### Instructions for the task
For each line in the records that contains "stratified", make a copy.

Start of Recorded data

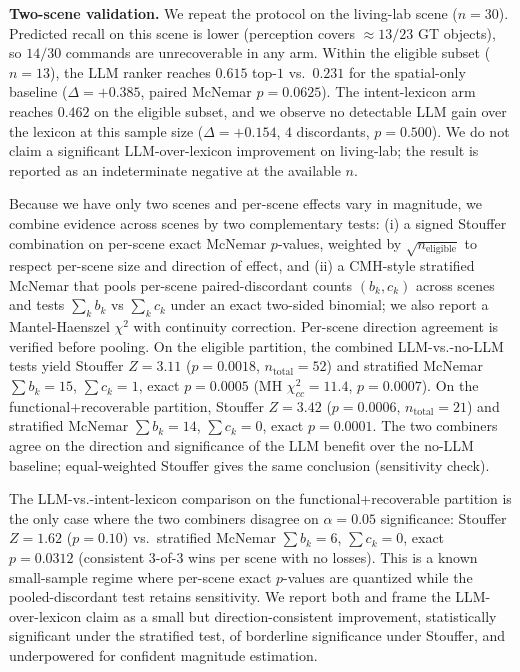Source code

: \noindent\textbf{Two-scene validation.}
We repeat the protocol on the living-lab scene ($n=30$). Predicted
recall on this scene is lower (perception covers $\approx 13/23$ GT
objects), so $14/30$ commands are unrecoverable in any arm. Within
the eligible subset ($n=13$), the LLM ranker reaches
$0.615$ top-$1$ vs.\ $0.231$ for the spatial-only baseline
($\Delta=+0.385$, paired McNemar $p=0.0625$). The intent-lexicon
arm reaches $0.462$ on the eligible subset, and we observe no
detectable LLM gain over the lexicon at this sample size
($\Delta=+0.154$, $4$ discordants, $p=0.500$). We do not claim a
significant LLM-over-lexicon improvement on living-lab; the result
is reported as an indeterminate negative at the available $n$.

Because we have only two scenes and per-scene effects vary in
magnitude, we combine evidence across scenes by two complementary
tests: (i) a signed Stouffer combination on per-scene exact McNemar
$p$-values, weighted by $\sqrt{n_{\mathrm{eligible}}}$ to respect
per-scene size and direction of effect, and (ii) a CMH-style
stratified McNemar that pools per-scene paired-discordant counts
$(b_k, c_k)$ across scenes and tests $\sum_k b_k$ vs $\sum_k c_k$
under an exact two-sided binomial; we also report a Mantel-Haenszel
$\chi^2$ with continuity correction. Per-scene direction agreement
is verified before pooling. On the eligible partition, the combined
LLM-vs.-no-LLM tests yield Stouffer $Z=3.11$ ($p=0.0018$,
$n_{\mathrm{total}}=52$) and stratified McNemar
$\sum b_k = 15$, $\sum c_k = 1$, exact $p=0.0005$
(MH $\chi^2_{cc}=11.4$, $p=0.0007$). On the functional+recoverable
partition, Stouffer $Z=3.42$ ($p=0.0006$, $n_{\mathrm{total}}=21$)
and stratified McNemar $\sum b_k = 14$, $\sum c_k = 0$, exact
$p=0.0001$. The two combiners agree on the direction and significance
of the LLM benefit over the no-LLM baseline; equal-weighted Stouffer
gives the same conclusion (sensitivity check).

The LLM-vs.-intent-lexicon comparison on the
functional+recoverable partition is the only case where the two
combiners disagree on $\alpha=0.05$ significance: Stouffer
$Z=1.62$ ($p=0.10$) vs.\ stratified McNemar
$\sum b_k = 6$, $\sum c_k = 0$, exact $p=0.0312$ (consistent
$3$-of-$3$ wins per scene with no losses). This is a known
small-sample regime where per-scene exact $p$-values are
quantized while the pooled-discordant test retains sensitivity. We
report both and frame the LLM-over-lexicon claim as a small but
direction-consistent improvement, statistically significant under
the stratified test, of borderline significance under Stouffer, and
underpowered for confident magnitude estimation.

End of Recorded data

### Response to the exercise
stratified McNemar that pools per-scene paired-discordant counts
$n_{\mathrm{total}}=52$) and stratified McNemar
and stratified McNemar $\sum b_k = 14$, $\sum c_k = 0$, exact
$Z=1.62$ ($p=0.10$) vs.\ stratified McNemar
the stratified test, of borderline significance under Stouffer, and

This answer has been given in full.